A few weeks ago, the hubs had a three-day work training that took place over a weekend. We had just moved, and our new apartment was a wilderness of boxes. Rather than spend the weekend alone, digging out, I did the logical thing: I hopped a train to New York City.

I love New York at any time of year, and I’d been there by myself once before, on a dreamy solo trip last fall. This time, I booked a room in the West Village, where I’d spent a little time but never stayed. And although the city (and I) sweltered in a heat wave all weekend, it was fantastic.

larchmont front door west village nyc

I stayed at the Larchmont Hotel on West 11th, which I heard about on Joanna’s blog (and later from Anne). The rooms are tiny, but clean and comfortable, with a certain spare charm. (Plus: air-conditioning!) And it’s super affordable.

Although I’ve done a fair bit of traveling on my own, it somehow still feels like a radical act: leaving my regular life for a few days of pure, solitary pleasure. For three days, I ate and wandered and did exactly what I wanted.

bryant park nyc nypl view

I bought a last-minute ticket to Matilda on Friday night. I ate my lunch in Bryant Park (above) nearly every day. I popped into the New York Public Library‘s main branch, also above, to see the exhibit on my favorite rapping Founding Father, Alexander Hamilton, and to say hello to Pooh and his friends.

I went to five bookstores. I went with my college friend Mary Kate to see our friend Jeremy act and sing in his New York theatrical debut. I walked and walked and walked. (And drank quarts of hibiscus iced tea, to counteract the stifling heat.)

hibiscus iced tea journal

“New York meant much more than New York,” Julia Cameron writes in The Sound of Paper. “It meant sophistication, taste, freedom and accomplishment.” New York means all those things to me, and it also means a chance to explore neighborhoods and streets I find endlessly fascinating.

I have some New York favorites now: the bookish glories of the Strand; the elegant and charming Upper West Side; the twisting streets of the Village, packed with boutiques and restaurants galore.
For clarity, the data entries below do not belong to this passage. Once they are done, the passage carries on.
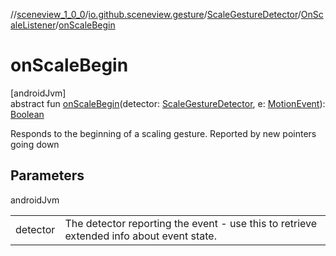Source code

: //[sceneview_1_0_0](../../../../index.md)/[io.github.sceneview.gesture](../../index.md)/[ScaleGestureDetector](../index.md)/[OnScaleListener](index.md)/[onScaleBegin](on-scale-begin.md)

# onScaleBegin

[androidJvm]\
abstract fun [onScaleBegin](on-scale-begin.md)(detector: [ScaleGestureDetector](../index.md), e: [MotionEvent](https://developer.android.com/reference/kotlin/android/view/MotionEvent.html)): [Boolean](https://kotlinlang.org/api/latest/jvm/stdlib/kotlin/-boolean/index.html)

Responds to the beginning of a scaling gesture. Reported by new pointers going down

## Parameters

androidJvm

| | |
|---|---|
| detector | The detector reporting the event - use this to retrieve extended info about event state. |
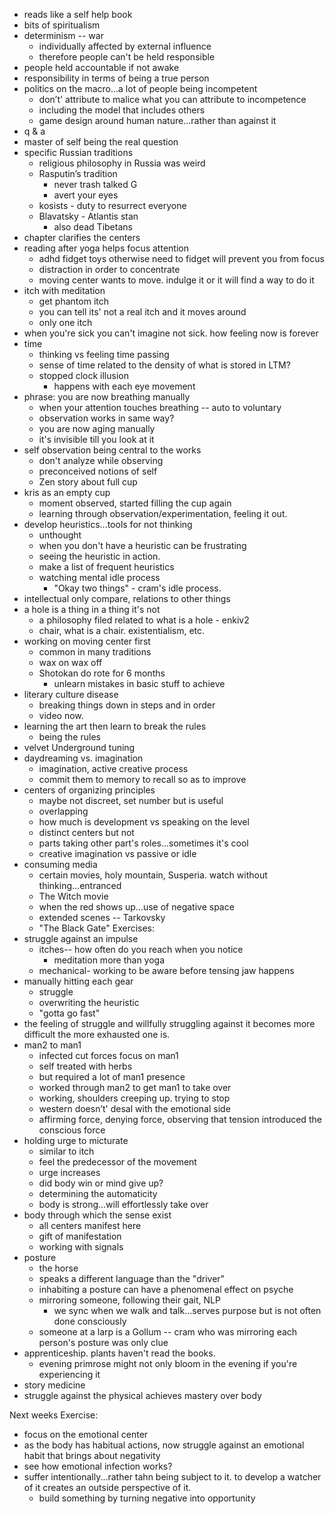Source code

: - reads like a self help book
- bits of spiritualism
- determinism -- war
	- individually  affected by external influence
	- therefore people can't be held responsible
- people held accountable if not awake
- responsibility in terms of being a true person
- politics on the macro...a lot of people being incompetent
	- don’t' attribute to malice what you can attribute to incompetence
	- including the model that includes others
	- game design around human nature...rather than against it
- q & a
- master of self being the real question
- specific Russian traditions 
	- religious philosophy in Russia was weird
	- Rasputin’s tradition
		- never trash talked G
		- avert your eyes
	- kosists - duty to resurrect everyone 
	- Blavatsky - Atlantis stan
		- also dead Tibetans
- chapter clarifies the centers  
- reading after yoga helps focus attention
	- adhd fidget toys otherwise need to fidget will prevent you from focus
	- distraction in order to concentrate
	- moving center wants to move. indulge it or it will find a way to do it
- itch with meditation
	- get phantom itch 
	- you can tell its' not a real itch and it moves around
	- only one itch
- when you're sick you can't imagine not sick. how feeling now is forever
- time
	- thinking vs feeling time passing
	- sense of time related to the density of what is stored in LTM?
	- stopped clock illusion 
		- happens with each eye movement
- phrase: you are now breathing manually
	- when your attention touches breathing -- auto to voluntary
	- observation works in same way? 
	- you are now aging manually
	- it's invisible till you look at it
- self observation being central to the works
	- don't analyze while observing
	- preconceived notions of self
	- Zen story about full cup
- kris as an empty cup
	- moment observed, started filling the cup again
	- learning through observation/experimentation, feeling it out.
- develop heuristics...tools for not thinking
	- unthought
	- when you don't have a heuristic can be frustrating
	- seeing the heuristic in action.
	- make a list of frequent heuristics
	- watching mental idle process 
		- "Okay two things" - cram's idle process. 
- intellectual only compare, relations to other things
- a hole is a thing in a thing it's not
	- a philosophy filed related to what is a hole - enkiv2
	- chair, what is a chair. existentialism, etc.
- working on moving center first
	- common in many traditions
	- wax on wax off
	- Shotokan do rote for 6 months
		- unlearn mistakes in basic stuff to achieve
- literary culture disease
	- breaking things down in steps and in order
	- video now.
- learning the art then learn to break the rules
	- being the rules
- velvet Underground tuning
- daydreaming vs. imagination 
	- imagination, active creative process
	- commit them to memory to recall so as to improve
- centers of organizing principles
	- maybe not discreet, set number but is useful
	- overlapping
	- how much is development vs speaking on the level
	- distinct centers but not
	- parts taking other part's roles...sometimes it's cool
	- creative imagination vs passive or idle
- consuming media
	- certain movies, holy mountain, Susperia. watch without thinking...entranced
	- The Witch movie 
	- when the red shows up...use of negative space
	- extended scenes -- Tarkovsky
	- "The Black Gate"
Exercises:
- struggle against an impulse
	- itches-- how often do you reach when you notice
		- meditation more than yoga
	- mechanical- working to be aware before tensing jaw happens
- manually hitting each gear
	- struggle
	- overwriting the heuristic
	- "gotta go fast"
- the feeling of struggle and willfully struggling against it becomes more difficult the more exhausted one is.
- man2 to man1
	- infected cut forces focus on man1 
	- self treated with herbs 
	- but required a lot of man1 presence
	- worked through man2 to get man1 to take over
	- working, shoulders creeping up. trying to stop
	- western doesn’t' desal with the emotional side
	- affirming force, denying force, observing that tension introduced the conscious force
- holding urge to micturate
	- similar to itch
	- feel the predecessor of the movement
	- urge increases
	- did body win or mind give up?
	- determining the automaticity 
	- body is strong...will effortlessly take over
- body through which the sense exist
	- all centers manifest here
	- gift of manifestation
	- working with signals 
- posture
	- the horse
	- speaks a different language than the "driver"
	- inhabiting a posture can have a phenomenal effect on psyche
	- mirroring someone, following their gait, NLP
		- we sync when we walk and talk...serves purpose but is not often done consciously
	- someone at a larp is a Gollum -- cram who was mirroring each person's posture was only clue
- apprenticeship. plants haven't read the books.
	- evening primrose might not only bloom in the evening if you're experiencing it
- story medicine
- struggle against the physical achieves mastery over body

Next weeks Exercise:
- focus on the emotional center
- as the body has habitual actions, now struggle against an emotional habit that brings about negativity
- see how emotional infection works?
- suffer intentionally...rather tahn being subject to it. to develop a watcher of it creates an outside perspective of it.
	- build something by turning negative into opportunity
I love a ramble through the urban wildness of Central Park, and I love popping into the nearest library branch. (This time, the Jefferson Market Library was just around the corner.)

jefferson market library tower nypl nyc

I love the way New York is always surprising, teeming with life and change, thrumming with ambition and hustle. And I love the pockets of quiet and peace, the carefully tended flower boxes, the occasional empty street. New York is all possibility, and I love stepping into its current for a few days, becoming a part of the bustle and verve.

More NYC photos and stories to come.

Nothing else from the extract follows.